As life would have it, I discovered during this period of supporting Wayne, that I quite suddenly and unexpectedly needed open heart surgery myself. My mother had died when I was 14 of unsuccessful heart surgery. I had fervently prayed to Jesus to save her. When He hadn't, the only explanation I could come up was that I had erred in not completely turning it over to God and instead had imposed my own self-will. I was in a quandary what to do. On one hand I had a beloved wife and wonderful 11 year old son I wanted to live for. On the other hand, I didn't want to jinx it by being unsurrendered and willful again. I reflected on Wayne's teachings. If God was, indeed, infinite sensitivity, I could ask Him what He thought. God suggested that I go into my own heart and see what it wanted. In this space of simple, open receptivity, I knew immediately that I wanted to go on sharing life and history with my dear ones. Wayne had also said that the greatest of God's possibilities is the "will to love." This gave me permission to bring full clarity and strong resolve into my intention to live as an expression of my love for my wife and son. As you can readily see, Wayne's core teachings offered me tremendous support and guidance at a time of deep personal spiritual crisis.

Finally, Wayne's transition has taught me a lot about on-going Spirit and the evolution of life work and purpose.

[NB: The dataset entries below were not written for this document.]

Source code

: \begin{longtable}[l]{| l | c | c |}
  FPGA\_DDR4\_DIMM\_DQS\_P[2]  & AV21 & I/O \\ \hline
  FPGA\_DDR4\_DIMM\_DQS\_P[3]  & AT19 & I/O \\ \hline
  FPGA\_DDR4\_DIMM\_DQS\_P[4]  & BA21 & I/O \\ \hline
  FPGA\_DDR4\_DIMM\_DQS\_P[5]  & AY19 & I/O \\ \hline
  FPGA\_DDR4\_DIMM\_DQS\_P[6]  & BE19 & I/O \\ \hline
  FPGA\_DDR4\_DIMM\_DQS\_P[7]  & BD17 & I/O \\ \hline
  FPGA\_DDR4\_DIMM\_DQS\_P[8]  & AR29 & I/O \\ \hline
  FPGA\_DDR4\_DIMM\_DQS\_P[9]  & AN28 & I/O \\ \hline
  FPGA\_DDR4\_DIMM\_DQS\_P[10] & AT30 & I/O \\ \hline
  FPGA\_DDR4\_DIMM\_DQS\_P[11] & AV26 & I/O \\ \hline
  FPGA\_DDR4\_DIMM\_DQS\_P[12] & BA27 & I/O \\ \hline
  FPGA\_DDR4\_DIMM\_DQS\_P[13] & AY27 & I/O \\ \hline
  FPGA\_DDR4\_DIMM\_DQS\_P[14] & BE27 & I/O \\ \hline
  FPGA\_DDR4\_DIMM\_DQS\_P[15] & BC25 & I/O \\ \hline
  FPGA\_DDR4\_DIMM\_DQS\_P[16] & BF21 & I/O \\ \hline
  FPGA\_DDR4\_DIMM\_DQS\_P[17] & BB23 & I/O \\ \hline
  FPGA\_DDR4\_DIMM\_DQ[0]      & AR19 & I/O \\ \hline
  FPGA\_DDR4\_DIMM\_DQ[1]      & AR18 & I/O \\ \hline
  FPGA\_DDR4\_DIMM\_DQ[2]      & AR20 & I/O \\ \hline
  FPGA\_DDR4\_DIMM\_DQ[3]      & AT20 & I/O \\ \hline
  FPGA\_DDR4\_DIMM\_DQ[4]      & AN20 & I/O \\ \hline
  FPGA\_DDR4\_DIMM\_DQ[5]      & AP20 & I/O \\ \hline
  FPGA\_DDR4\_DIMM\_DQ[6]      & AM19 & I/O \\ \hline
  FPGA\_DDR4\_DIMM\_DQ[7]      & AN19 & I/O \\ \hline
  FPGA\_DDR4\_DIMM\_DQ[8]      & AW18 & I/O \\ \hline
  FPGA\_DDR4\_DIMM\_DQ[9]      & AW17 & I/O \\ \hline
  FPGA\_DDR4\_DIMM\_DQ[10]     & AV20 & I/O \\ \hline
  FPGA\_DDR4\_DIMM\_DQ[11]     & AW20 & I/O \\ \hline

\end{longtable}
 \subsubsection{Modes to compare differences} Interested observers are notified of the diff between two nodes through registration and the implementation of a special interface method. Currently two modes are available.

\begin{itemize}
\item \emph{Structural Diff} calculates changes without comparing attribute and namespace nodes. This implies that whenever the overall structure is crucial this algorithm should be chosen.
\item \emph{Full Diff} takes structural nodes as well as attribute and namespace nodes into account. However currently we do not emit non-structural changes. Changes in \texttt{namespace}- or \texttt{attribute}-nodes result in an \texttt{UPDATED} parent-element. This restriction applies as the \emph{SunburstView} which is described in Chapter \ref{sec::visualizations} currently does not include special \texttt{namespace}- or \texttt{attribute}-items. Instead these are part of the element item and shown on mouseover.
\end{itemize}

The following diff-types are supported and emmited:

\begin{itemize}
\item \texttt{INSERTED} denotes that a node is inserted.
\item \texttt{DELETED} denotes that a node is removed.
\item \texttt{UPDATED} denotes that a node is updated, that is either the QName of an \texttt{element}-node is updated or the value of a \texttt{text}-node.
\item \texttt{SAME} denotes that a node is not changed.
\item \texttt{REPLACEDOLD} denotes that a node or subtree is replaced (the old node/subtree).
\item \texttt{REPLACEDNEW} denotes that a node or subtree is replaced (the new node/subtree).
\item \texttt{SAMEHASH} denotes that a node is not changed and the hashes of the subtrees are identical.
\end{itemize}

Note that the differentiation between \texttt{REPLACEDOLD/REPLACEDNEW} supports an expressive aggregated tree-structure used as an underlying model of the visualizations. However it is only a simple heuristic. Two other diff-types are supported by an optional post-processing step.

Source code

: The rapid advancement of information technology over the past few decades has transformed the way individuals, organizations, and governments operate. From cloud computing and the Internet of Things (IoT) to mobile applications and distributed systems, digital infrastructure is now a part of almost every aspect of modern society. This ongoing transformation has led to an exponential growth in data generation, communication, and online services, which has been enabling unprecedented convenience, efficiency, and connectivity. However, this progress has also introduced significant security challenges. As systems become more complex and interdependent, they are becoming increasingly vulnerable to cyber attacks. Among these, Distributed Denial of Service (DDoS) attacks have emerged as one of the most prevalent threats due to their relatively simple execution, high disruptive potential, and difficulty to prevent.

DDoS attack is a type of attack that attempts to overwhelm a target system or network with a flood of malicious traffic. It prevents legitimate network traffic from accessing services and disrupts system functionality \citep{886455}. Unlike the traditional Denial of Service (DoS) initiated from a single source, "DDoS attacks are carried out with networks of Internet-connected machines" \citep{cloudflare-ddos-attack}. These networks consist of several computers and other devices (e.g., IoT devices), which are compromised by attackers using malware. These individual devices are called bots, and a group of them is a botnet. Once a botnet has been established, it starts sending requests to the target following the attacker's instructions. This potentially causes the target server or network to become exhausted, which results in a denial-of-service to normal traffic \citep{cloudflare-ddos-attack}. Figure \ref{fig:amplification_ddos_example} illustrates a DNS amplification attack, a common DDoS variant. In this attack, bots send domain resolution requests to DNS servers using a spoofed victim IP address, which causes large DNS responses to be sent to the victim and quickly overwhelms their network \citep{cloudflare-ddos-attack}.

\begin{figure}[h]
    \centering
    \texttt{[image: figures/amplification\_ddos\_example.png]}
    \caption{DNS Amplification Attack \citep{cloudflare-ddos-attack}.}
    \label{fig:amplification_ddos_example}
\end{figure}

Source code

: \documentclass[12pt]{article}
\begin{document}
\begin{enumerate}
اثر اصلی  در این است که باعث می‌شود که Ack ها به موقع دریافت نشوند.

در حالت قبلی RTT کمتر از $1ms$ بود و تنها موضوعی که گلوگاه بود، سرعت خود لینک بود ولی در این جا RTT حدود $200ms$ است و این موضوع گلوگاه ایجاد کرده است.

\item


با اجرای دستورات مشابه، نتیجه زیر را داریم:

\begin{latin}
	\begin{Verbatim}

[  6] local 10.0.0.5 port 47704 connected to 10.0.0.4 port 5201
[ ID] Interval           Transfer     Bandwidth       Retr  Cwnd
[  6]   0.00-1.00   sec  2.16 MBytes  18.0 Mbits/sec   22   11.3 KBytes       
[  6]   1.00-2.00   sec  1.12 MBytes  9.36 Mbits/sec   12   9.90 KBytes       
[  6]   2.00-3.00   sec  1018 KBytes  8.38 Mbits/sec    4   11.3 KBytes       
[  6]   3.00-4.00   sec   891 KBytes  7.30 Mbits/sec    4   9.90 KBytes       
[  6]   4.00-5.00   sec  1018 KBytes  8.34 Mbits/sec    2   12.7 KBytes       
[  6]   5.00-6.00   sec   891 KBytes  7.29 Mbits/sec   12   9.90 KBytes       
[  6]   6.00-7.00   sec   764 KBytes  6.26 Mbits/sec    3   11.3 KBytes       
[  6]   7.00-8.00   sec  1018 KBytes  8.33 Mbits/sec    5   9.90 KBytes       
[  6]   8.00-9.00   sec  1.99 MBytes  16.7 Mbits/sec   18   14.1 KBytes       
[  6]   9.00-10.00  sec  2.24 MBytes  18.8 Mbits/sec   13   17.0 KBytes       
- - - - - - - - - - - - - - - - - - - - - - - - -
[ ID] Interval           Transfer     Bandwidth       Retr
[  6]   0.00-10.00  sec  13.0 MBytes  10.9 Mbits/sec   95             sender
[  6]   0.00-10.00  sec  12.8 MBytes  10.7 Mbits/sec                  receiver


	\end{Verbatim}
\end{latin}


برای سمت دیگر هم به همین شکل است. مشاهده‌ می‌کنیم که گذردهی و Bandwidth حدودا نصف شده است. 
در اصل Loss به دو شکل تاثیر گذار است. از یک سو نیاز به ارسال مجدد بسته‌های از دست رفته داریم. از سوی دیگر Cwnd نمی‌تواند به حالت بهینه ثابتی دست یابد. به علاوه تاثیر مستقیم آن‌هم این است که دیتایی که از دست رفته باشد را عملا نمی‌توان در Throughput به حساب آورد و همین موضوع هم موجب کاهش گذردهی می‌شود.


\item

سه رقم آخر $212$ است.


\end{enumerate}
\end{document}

At one point in planning the Common Ground conference, I had a conversation with Joyce Beck, co-founder of the Crossings, where the conference took place (see She told me that this had never happened before but she had had a visitation from Wayne letting her know that all would go well. She also shared that Betty Sue Flowers, one of the conference presenters, had also been visited by Wayne, but in her car. When I said to Betty Sue, "I understand Wayne was in the backseat of your car," she responded, "Not in the back, Bill, but right next to me in the passenger seat."

I myself distinctly heard Wayne's voice reassure me at one point when I was really stressing about conference details, "Keep it light, Bill, keep it light." More recently, at the first year memorial service at Wayne's gravesite, people reported a coyote peering forth from behind one of the head-stones, a reminder of Wayne's trickster identity.

And, just a few weeks ago, during a conference on Mysticism and Global Transformation in California, after a friend of Kurt's had anticipated an appearance from Wayne, Kurt, Loch Kelly and I were awed and delighted to see a magnificent falcon, Wayne's favorite totem animal, suddenly swoop down across our path in a lower coastal area where such birds do not usually appear.

All of this is simply a way of saying that when one has a clear vision and purpose, supported by Divine love and will, one will always show up to make sure it happens. Thank you, Brother Wayne, for continuing to be with us to play and co-create together as one heart, one vision.